The concept of off-the-shelf multibranch endograft in urgent cases has been demonstrated using the t-Branch device (Cook Medical).10,11 Hongku et al12 described t-Branch use in ruptured, symptomatic TAAA for 11 consecutive patients. Technical success rate was 64% (7/11) and 30-day mortality was 27% (3/11) with the only early reintervention for type IA endoleak. The t-Branch device has also been applied to patients with occluded target vessels. Tenorio et al13 reported 100 cases of t-Branch used in patients with chronic occlusion of one of the target vessels by occluding the corresponding branch cuff. Although availability of t-Branch remains limited in the United States, TAMBE provides similar off-the-shelf solution with the added feature of a preloaded wire system. As an alternative to the techniques described here, simple occlusion of the branch portal is an option. However, TAMBE portals are 1 cm long, shorter than the t-Branch side arm branch cuffs that are 2.1 cm or 1.8 cm long. Stable plug occlusion through the TAMBE portal likely requires a branch stent extension. Therefore, in the first case, we elected to use the portal to bridge into the right hypogastric artery, eliminating the need for a plug and IBE on one side in the first case. A similar construct has been previously described using PMEG.14 The choice of self-expanding Viabahn stents was based on their flexibility and long length, reducing the risk of kinking and type III endoleaks. Long-term patency for such configurations warrants continued observation. Nevertheless, gradual stenosis and late branch occlusion may be better tolerated. Methods such as branch cuff or portal extension with covered stents and plug embolization or the use of micro-plugs are viable options.15 Here, we present an alternative solution to achieve the portal occlusion without the use of plugs.
Conclusions
TAMBE can be applied to urgent repair of patients presenting with TAAA with occluded target vessels.
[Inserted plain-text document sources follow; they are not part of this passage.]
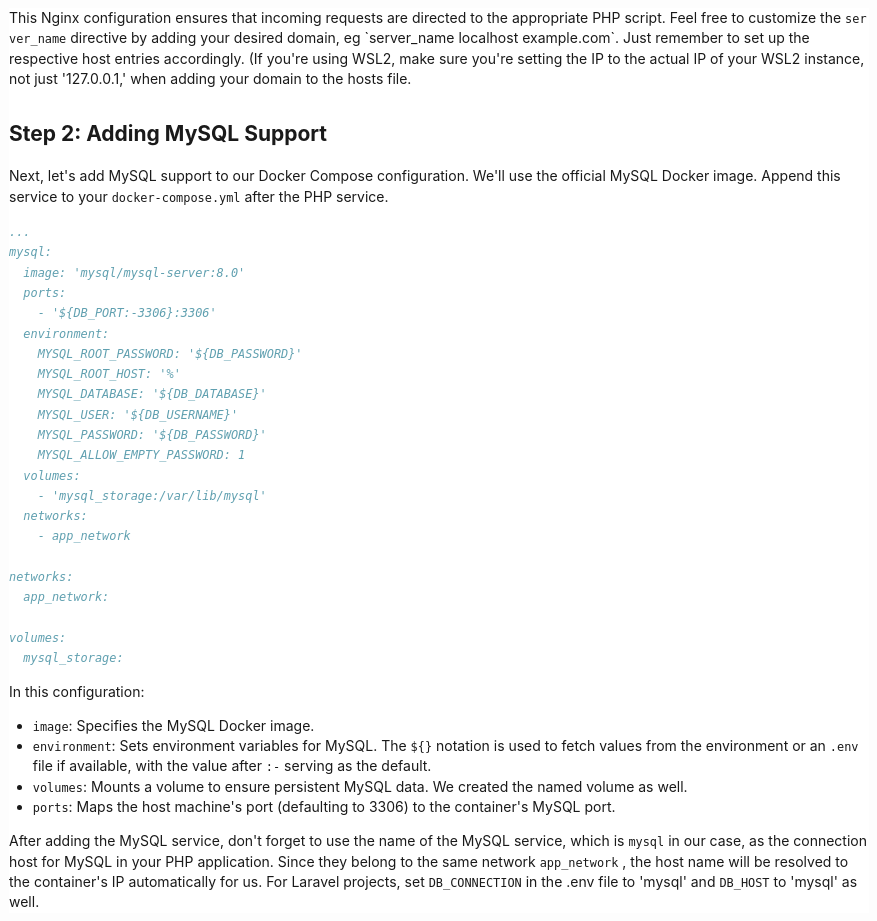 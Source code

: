 This Nginx configuration ensures that incoming requests are directed to the appropriate PHP script. Feel free to
customize the `server_name` directive by adding your desired domain, eg \`server_name localhost example.com\`. Just
remember to set up the respective host entries accordingly. (If you're using WSL2, make sure you're setting the IP to
the actual IP of your WSL2 instance, not just '127.0.0.1,' when adding your domain to the hosts file.

## Step 2: Adding MySQL Support

Next, let's add MySQL support to our Docker Compose configuration. We'll use the official MySQL Docker image. Append
this service to your `docker-compose.yml`  after the PHP service.

```yaml
...
mysql:
  image: 'mysql/mysql-server:8.0'
  ports:
    - '${DB_PORT:-3306}:3306'
  environment:
    MYSQL_ROOT_PASSWORD: '${DB_PASSWORD}'
    MYSQL_ROOT_HOST: '%'
    MYSQL_DATABASE: '${DB_DATABASE}'
    MYSQL_USER: '${DB_USERNAME}'
    MYSQL_PASSWORD: '${DB_PASSWORD}'
    MYSQL_ALLOW_EMPTY_PASSWORD: 1
  volumes:
    - 'mysql_storage:/var/lib/mysql'
  networks:
    - app_network

networks:
  app_network:

volumes:
  mysql_storage:

```

In this configuration:

- `image`: Specifies the MySQL Docker image.
- `environment`: Sets environment variables for MySQL. The `${}` notation is used to fetch values from the environment
  or an `.env` file if available, with the value after `:-` serving as the default.
- `volumes`: Mounts a volume to ensure persistent MySQL data. We created the named volume as well.
- `ports`: Maps the host machine's port (defaulting to 3306) to the container's MySQL port.

After adding the MySQL service, don't forget to use the name of the MySQL service, which is `mysql` in our case, as the
connection host for MySQL in your PHP application. Since they belong to the same network `app_network` , the host name
will be resolved to the container's IP automatically for us. For Laravel projects, set `DB_CONNECTION` in the .env file
to 'mysql' and `DB_HOST` to 'mysql' as well.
Further, follow-up to assess aortic remodeling and long-term durability of these constructs is planned. Prospective multicenter registry of commercial TAMBE can further elucidate the wider applicability of TAMBE and its impact on the outcomes.
Funding
None.
Disclosures
S.M.H. is a consultant for W.L. Gore and Associates (all honoraria paid to the institution with no personal income), Cook Medical, Terumo, and Vestek, and is on the scientific advisory board for W.L. Gore and Associates and Vestek. A.J.P. is a consultant for W.L. Gore and Associates. The remaining author reports no conflicts.
Footnotes
The editors and reviewers of this article have no relevant financial relationships to disclose per the Journal policy that requires reviewers to decline review of any manuscript for which they may have a conflict of interest.